After the second text/IM about my Facebook post last night I felt it was time to clear up what I meant. My friend Su later shared a quote (obviously and hilariously) misattributed to Abraham Lincoln, “The trouble with quotes on the internet is that you never can know if they are genuine.” I get that. I can be rather misleading at times. My words seem to point to emotions that often are not there. Last night I wrote, “I’d love to say I’m surprised by the number of people who unfriended me since my divorce, but I am more and more aware of the conditional nature of relationships and am only recently settling into the idea of what relationships existed purely under the condition of marriage.”
The statement was a reflection on the friends and family that I lost in the divorce. No, let me use clearer language than that. I did not lose them. They switched me out of their lives like a dead battery, erasing sometimes 15 years of a relationship in a keystroke. It should’ve made me really angry but it only made me sad. It also made me wonder what lies and stories they’d decided to concoct to explain my sudden absence from their lives. Perhaps you can just say, “Oh they are divorced, so he no longer exists.” I think that answer leaves that person open to the question of, why doesn’t he exist anymore? The answer: Subjective Reality.

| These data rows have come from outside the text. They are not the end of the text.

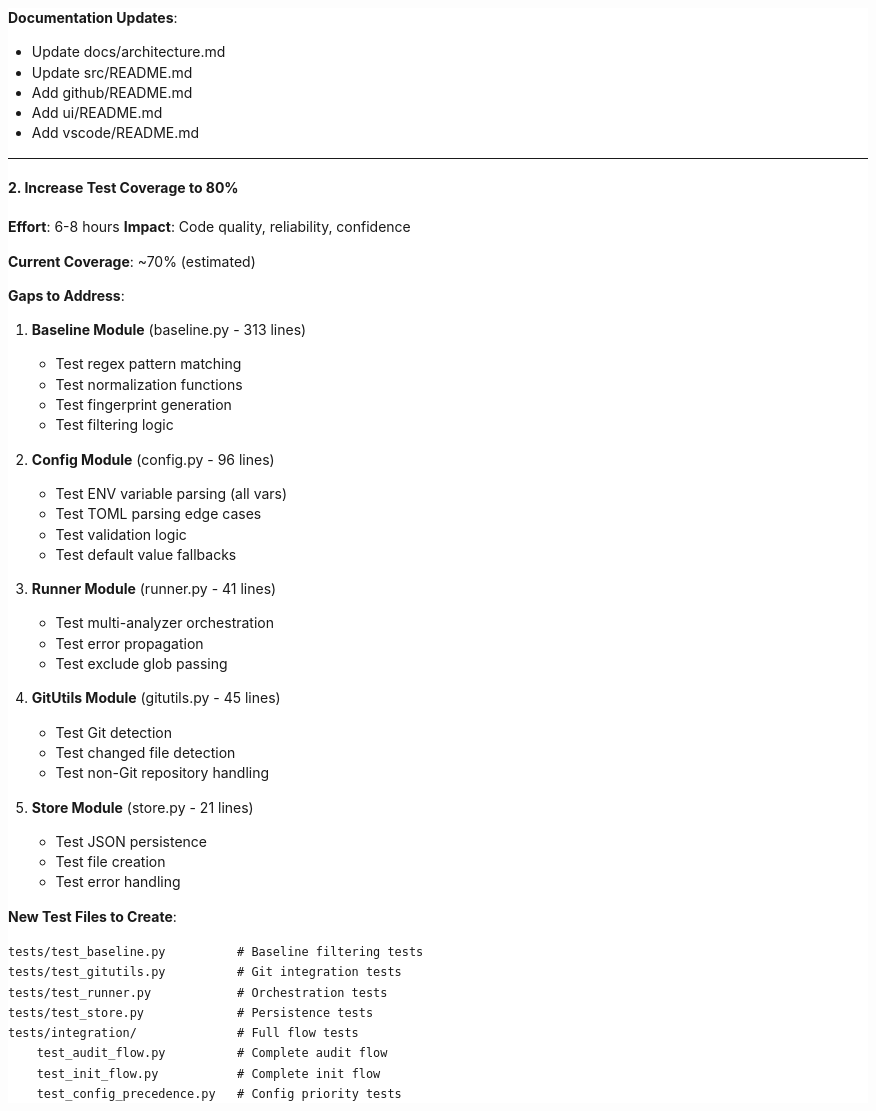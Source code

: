 **Documentation Updates**:
- Update docs/architecture.md
- Update src/README.md
- Add github/README.md
- Add ui/README.md
- Add vscode/README.md

---

#### 2. Increase Test Coverage to 80%
**Effort**: 6-8 hours
**Impact**: Code quality, reliability, confidence

**Current Coverage**: ~70% (estimated)

**Gaps to Address**:
1. **Baseline Module** (baseline.py - 313 lines)
   - Test regex pattern matching
   - Test normalization functions
   - Test fingerprint generation
   - Test filtering logic

2. **Config Module** (config.py - 96 lines)
   - Test ENV variable parsing (all vars)
   - Test TOML parsing edge cases
   - Test validation logic
   - Test default value fallbacks

3. **Runner Module** (runner.py - 41 lines)
   - Test multi-analyzer orchestration
   - Test error propagation
   - Test exclude glob passing

4. **GitUtils Module** (gitutils.py - 45 lines)
   - Test Git detection
   - Test changed file detection
   - Test non-Git repository handling

5. **Store Module** (store.py - 21 lines)
   - Test JSON persistence
   - Test file creation
   - Test error handling

**New Test Files to Create**:
```
tests/test_baseline.py          # Baseline filtering tests
tests/test_gitutils.py          # Git integration tests
tests/test_runner.py            # Orchestration tests
tests/test_store.py             # Persistence tests
tests/integration/              # Full flow tests
    test_audit_flow.py          # Complete audit flow
    test_init_flow.py           # Complete init flow
    test_config_precedence.py   # Config priority tests
```
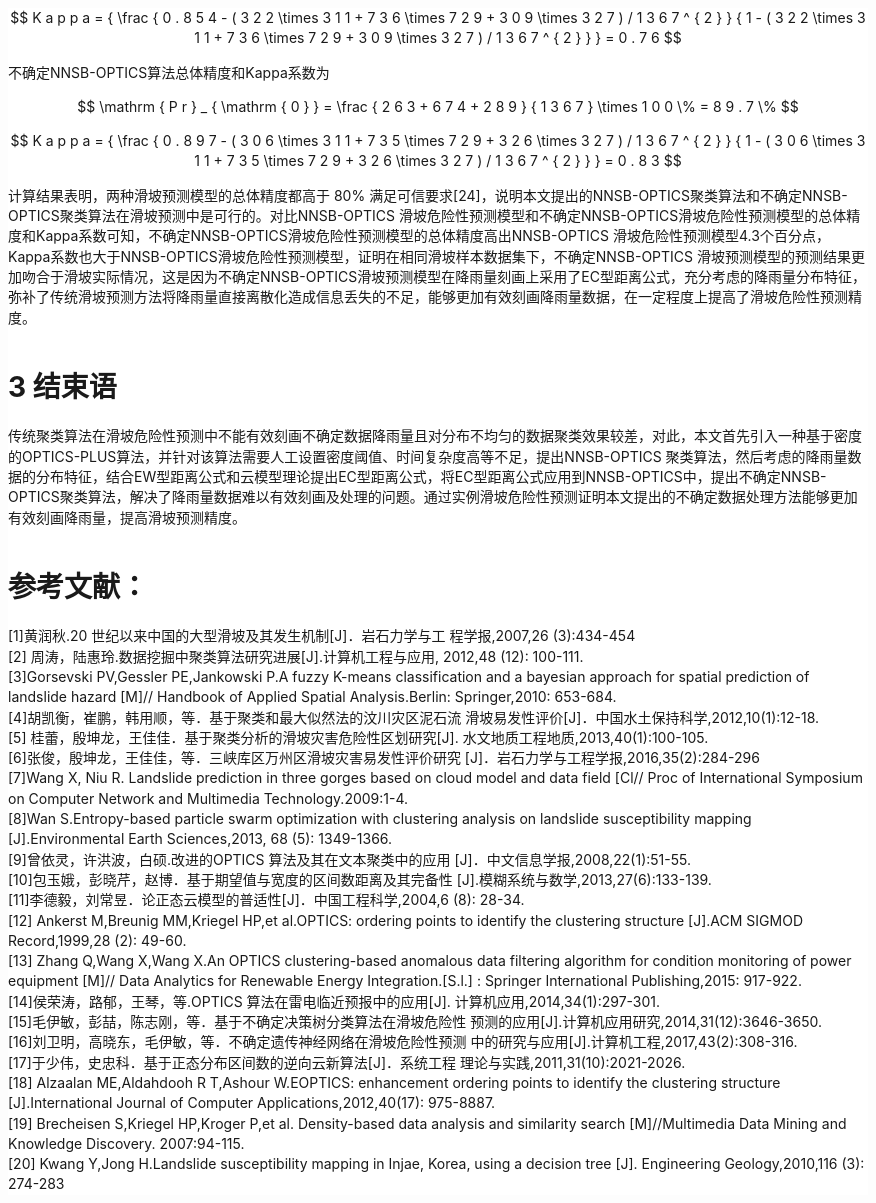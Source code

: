 $$
K a p p a = { \frac { 0 . 8 5 4 - ( 3 2 2 \times 3 1 1 + 7 3 6 \times 7 2 9 + 3 0 9 \times 3 2 7 ) / 1 3 6 7 ^ { 2 } } { 1 - ( 3 2 2 \times 3 1 1 + 7 3 6 \times 7 2 9 + 3 0 9 \times 3 2 7 ) / 1 3 6 7 ^ { 2 } } } = 0 . 7 6
$$

不确定NNSB-OPTICS算法总体精度和Kappa系数为

$$
\mathrm { P r } _ { \mathrm { 0 } } = \frac { 2 6 3 + 6 7 4 + 2 8 9 } { 1 3 6 7 } \times 1 0 0 \% = 8 9 . 7 \%
$$

$$
K a p p a = { \frac { 0 . 8 9 7 - ( 3 0 6 \times 3 1 1 + 7 3 5 \times 7 2 9 + 3 2 6 \times 3 2 7 ) / 1 3 6 7 ^ { 2 } } { 1 - ( 3 0 6 \times 3 1 1 + 7 3 5 \times 7 2 9 + 3 2 6 \times 3 2 7 ) / 1 3 6 7 ^ { 2 } } } = 0 . 8 3 
$$

计算结果表明，两种滑坡预测模型的总体精度都高于 $80 \%$ 满足可信要求[24]，说明本文提出的NNSB-OPTICS聚类算法和不确定NNSB-OPTICS聚类算法在滑坡预测中是可行的。对比NNSB-OPTICS 滑坡危险性预测模型和不确定NNSB-OPTICS滑坡危险性预测模型的总体精度和Kappa系数可知，不确定NNSB-OPTICS滑坡危险性预测模型的总体精度高出NNSB-OPTICS 滑坡危险性预测模型4.3个百分点，Kappa系数也大于NNSB-OPTICS滑坡危险性预测模型，证明在相同滑坡样本数据集下，不确定NNSB-OPTICS 滑坡预测模型的预测结果更加吻合于滑坡实际情况，这是因为不确定NNSB-OPTICS滑坡预测模型在降雨量刻画上采用了EC型距离公式，充分考虑的降雨量分布特征，弥补了传统滑坡预测方法将降雨量直接离散化造成信息丢失的不足，能够更加有效刻画降雨量数据，在一定程度上提高了滑坡危险性预测精度。

# 3 结束语

传统聚类算法在滑坡危险性预测中不能有效刻画不确定数据降雨量且对分布不均匀的数据聚类效果较差，对此，本文首先引入一种基于密度的OPTICS-PLUS算法，并针对该算法需要人工设置密度阈值、时间复杂度高等不足，提出NNSB-OPTICS 聚类算法，然后考虑的降雨量数据的分布特征，结合EW型距离公式和云模型理论提出EC型距离公式，将EC型距离公式应用到NNSB-OPTICS中，提出不确定NNSB-OPTICS聚类算法，解决了降雨量数据难以有效刻画及处理的问题。通过实例滑坡危险性预测证明本文提出的不确定数据处理方法能够更加有效刻画降雨量，提高滑坡预测精度。

# 参考文献：

[1]黄润秋.20 世纪以来中国的大型滑坡及其发生机制[J]．岩石力学与工 程学报,2007,26 (3):434-454   
[2] 周涛，陆惠玲.数据挖掘中聚类算法研究进展[J].计算机工程与应用, 2012,48 (12): 100-111.   
[3]Gorsevski PV,Gessler PE,Jankowski P.A fuzzy K-means classification and a bayesian approach for spatial prediction of landslide hazard [M]// Handbook of Applied Spatial Analysis.Berlin: Springer,2010: 653-684.   
[4]胡凯衡，崔鹏，韩用顺，等．基于聚类和最大似然法的汶川灾区泥石流 滑坡易发性评价[J]．中国水土保持科学,2012,10(1):12-18.   
[5] 桂蕾，殷坤龙，王佳佳．基于聚类分析的滑坡灾害危险性区划研究[J]. 水文地质工程地质,2013,40(1):100-105.   
[6]张俊，殷坤龙，王佳佳，等．三峡库区万州区滑坡灾害易发性评价研究 [J]．岩石力学与工程学报,2016,35(2):284-296   
[7]Wang X, Niu R. Landslide prediction in three gorges based on cloud model and data field [Cl// Proc of International Symposium on Computer Network and Multimedia Technology.2009:1-4.   
[8]Wan S.Entropy-based particle swarm optimization with clustering analysis on landslide susceptibility mapping [J].Environmental Earth Sciences,2013, 68 (5): 1349-1366.   
[9]曾依灵，许洪波，白硕.改进的OPTICS 算法及其在文本聚类中的应用 [J]．中文信息学报,2008,22(1):51-55.   
[10]包玉娥，彭晓芹，赵博．基于期望值与宽度的区间数距离及其完备性 [J].模糊系统与数学,2013,27(6):133-139.   
[11]李德毅，刘常昱．论正态云模型的普适性[J]．中国工程科学,2004,6 (8): 28-34.   
[12] Ankerst M,Breunig MM,Kriegel HP,et al.OPTICS: ordering points to identify the clustering structure [J].ACM SIGMOD Record,1999,28 (2): 49-60.   
[13] Zhang Q,Wang X,Wang X.An OPTICS clustering-based anomalous data filtering algorithm for condition monitoring of power equipment [M]// Data Analytics for Renewable Energy Integration.[S.l.] : Springer International Publishing,2015: 917-922.   
[14]侯荣涛，路郁，王琴，等.OPTICS 算法在雷电临近预报中的应用[J]. 计算机应用,2014,34(1):297-301.   
[15]毛伊敏，彭喆，陈志刚，等．基于不确定决策树分类算法在滑坡危险性 预测的应用[J].计算机应用研究,2014,31(12):3646-3650.   
[16]刘卫明，高晓东，毛伊敏，等．不确定遗传神经网络在滑坡危险性预测 中的研究与应用[J].计算机工程,2017,43(2):308-316.   
[17]于少伟，史忠科．基于正态分布区间数的逆向云新算法[J]．系统工程 理论与实践,2011,31(10):2021-2026.   
[18] Alzaalan ME,Aldahdooh R T,Ashour W.EOPTICS: enhancement ordering points to identify the clustering structure [J].International Journal of Computer Applications,2012,40(17): 975-8887.   
[19] Brecheisen S,Kriegel HP,Kroger P,et al. Density-based data analysis and similarity search [M]//Multimedia Data Mining and Knowledge Discovery. 2007:94-115.   
[20] Kwang Y,Jong H.Landslide susceptibility mapping in Injae, Korea, using a decision tree [J]. Engineering Geology,2010,116 (3): 274-283   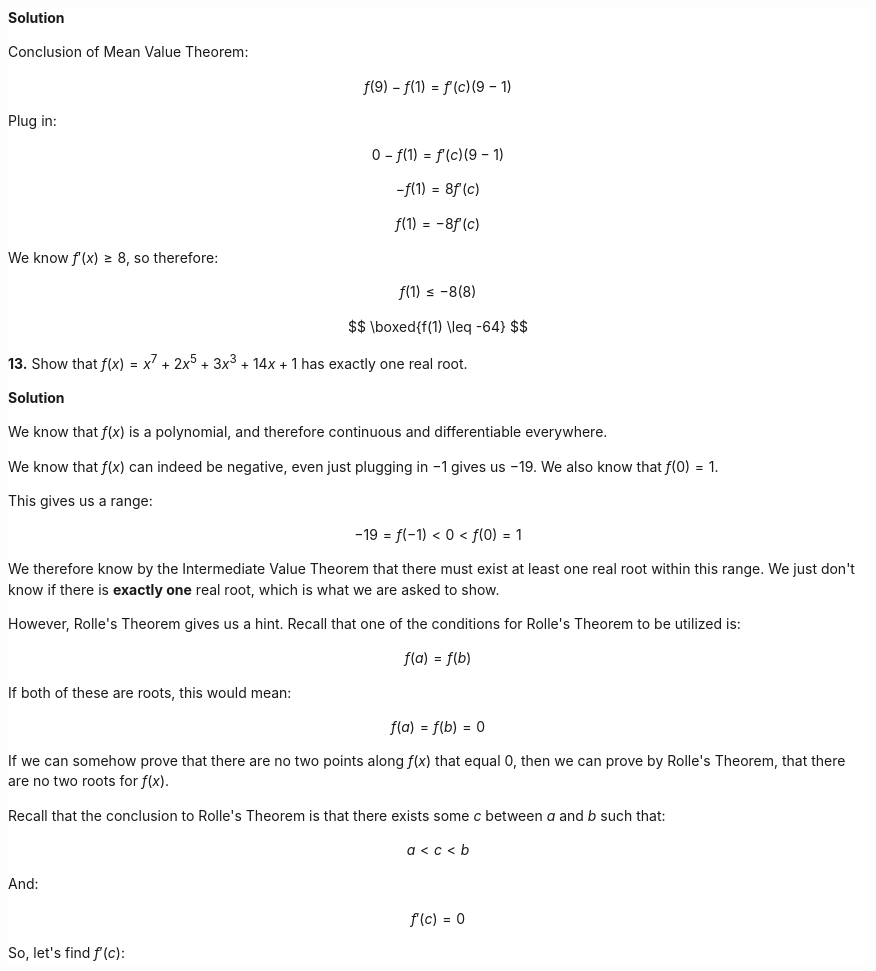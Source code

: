 **Solution**

Conclusion of Mean Value Theorem:

$$ f(9) - f(1) = f'(c)(9 - 1) $$

Plug in:

$$ 0 - f(1) = f'(c)(9 - 1) $$

$$ -f(1) = 8f'(c) $$

$$ f(1) = -8f'(c) $$

We know $f'(x) \geq 8$, so therefore:

$$ f(1) \leq -8(8) $$

$$ \boxed{f(1) \leq -64} $$

**13.** Show that $f(x) = x^7 + 2x^5 + 3x^3 + 14x + 1$ has exactly one real
root.

**Solution**

We know that $f(x)$ is a polynomial, and therefore continuous and differentiable
everywhere.

We know that $f(x)$ can indeed be negative, even just plugging in $-1$ gives us
$-19$. We also know that $f(0) = 1$.

This gives us a range:

$$ -19 = f(-1) < 0 < f(0) = 1 $$

We therefore know by the Intermediate Value Theorem that there must exist at
least one real root within this range. We just don't know if there is **exactly
one** real root, which is what we are asked to show.

However, Rolle's Theorem gives us a hint. Recall that one of the conditions for
Rolle's Theorem to be utilized is:

$$ f(a) = f(b) $$

If both of these are roots, this would mean:

$$ f(a) = f(b) = 0 $$

If we can somehow prove that there are no two points along $f(x)$ that equal
$0$, then we can prove by Rolle's Theorem, that there are no two roots for
$f(x)$.

Recall that the conclusion to Rolle's Theorem is that there exists some $c$
between $a$ and $b$ such that:

$$ a < c < b $$

And:

$$ f'(c) = 0 $$

So, let's find $f'(c)$:
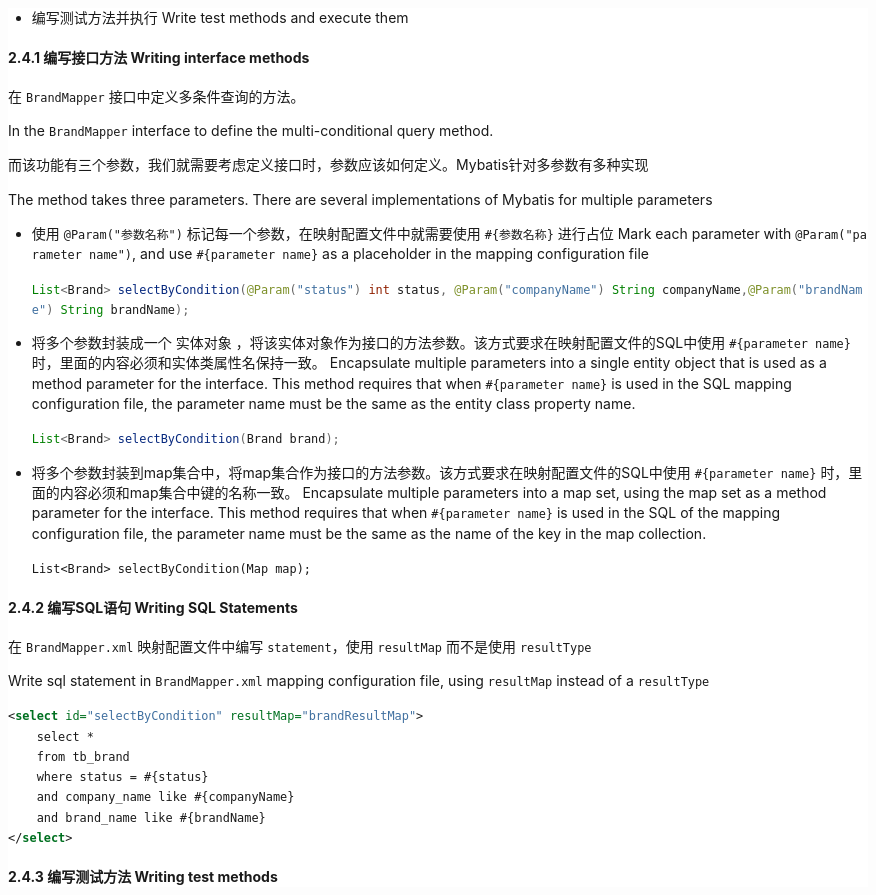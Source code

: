 * 编写测试方法并执行 Write test methods and execute them

#### 2.4.1  编写接口方法 Writing interface methods

在 `BrandMapper` 接口中定义多条件查询的方法。

In the `BrandMapper` interface to define the multi-conditional query method.

而该功能有三个参数，我们就需要考虑定义接口时，参数应该如何定义。Mybatis针对多参数有多种实现

The method takes three parameters. There are several implementations of Mybatis for multiple parameters

* 使用 `@Param("参数名称")` 标记每一个参数，在映射配置文件中就需要使用 `#{参数名称}` 进行占位
  Mark each parameter with `@Param("parameter name")`, and use `#{parameter name}` as a placeholder in the mapping configuration file

  ```java
  List<Brand> selectByCondition(@Param("status") int status, @Param("companyName") String companyName,@Param("brandName") String brandName);
  ```

* 将多个参数封装成一个 实体对象 ，将该实体对象作为接口的方法参数。该方式要求在映射配置文件的SQL中使用 `#{parameter name}` 时，里面的内容必须和实体类属性名保持一致。
  Encapsulate multiple parameters into a single entity object that is used as a method parameter for the interface. This method requires that when `#{parameter name}` is used in the SQL mapping configuration file, the parameter name must be the same as the entity class property name.

  ```java
  List<Brand> selectByCondition(Brand brand);
  ```

* 将多个参数封装到map集合中，将map集合作为接口的方法参数。该方式要求在映射配置文件的SQL中使用 `#{parameter name}` 时，里面的内容必须和map集合中键的名称一致。
  Encapsulate multiple parameters into a map set, using the map set as a method parameter for the interface. This method requires that when `#{parameter name}` is used in the SQL of the mapping configuration file, the parameter name must be the same as the name of the key in the map collection.
  
  ```
  List<Brand> selectByCondition(Map map);
  ```

#### 2.4.2  编写SQL语句 Writing SQL Statements

在 `BrandMapper.xml` 映射配置文件中编写 `statement`，使用 `resultMap` 而不是使用 `resultType`

Write sql statement in `BrandMapper.xml` mapping configuration file, using `resultMap` instead of a `resultType`

```xml
<select id="selectByCondition" resultMap="brandResultMap">
    select *
    from tb_brand
    where status = #{status}
    and company_name like #{companyName}
    and brand_name like #{brandName}
</select>
```

#### 2.4.3  编写测试方法 Writing test methods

As I write this my head is spinning from the doublespeak and straight up foolishness forcefully ejected from the mouth of Trump’s campaign spokeswoman. She is confidently clinging to the story that thousands of Muslim people in New Jersey were watching and cheering the fall of the Twin Towers. To support her claim she says that hundreds of Trump supporters have called in to say they too saw this go down. See, that is the very definition of subjective reality. Thousands upon thousands have claimed to see Tupac walking around after being buried. More still believe Elvis Presley never actually died; in fact that false hope birthed the Elvis impersonator surge that followed his death. All three of the groups I mentioned believe absolutely that what they say is real and the way things are. Their reality is shaped by this. It doesn’t necessarily correspond with what is really happening outside of their own heads. My argument is that it doesn’t have to. If you are wondering how that connects to people deleting me from their lives, it is simply the next step in that chain of events.
My primary complaint about so many people deleting me from their lives is one of subjective reality. They decided to boil down the whole of our relationship to one connection–the one between myself and my ex or them and my ex. They made a choice then to sever bonds that had grown bark and engage in a false narrative that allows them to so quickly dismiss someone who supposedly meant something to them, or to allow that I never meant anything at all. This is the same way that people decide to believe one thing, thus uniting them and inoculating them from the masses and often from reason itself.
It raises the question: what are the other relationships in our lives based on? What is the subjective fulcrum upon which that connection can pivot upon in an instant? I mean to have a life in which my relationships aren’t keyed to a fulcrum. Deep lasting friendships are about roots and connections. When I first joined Facebook I felt like the interface was going to help me deepen those connections. Instead it exposed how so many relationships beyond my individual ones are based on a fulcrum. That pivot point is different for everyone, but we all have relationships that are based on something and in the social media age we gather more and more of them and we can sever more and more of them easily.
I don’t know what that says about the state of real lasting friendships, but I suspect that those connections can’t really exist over the internet, because what happens to them when service goes down?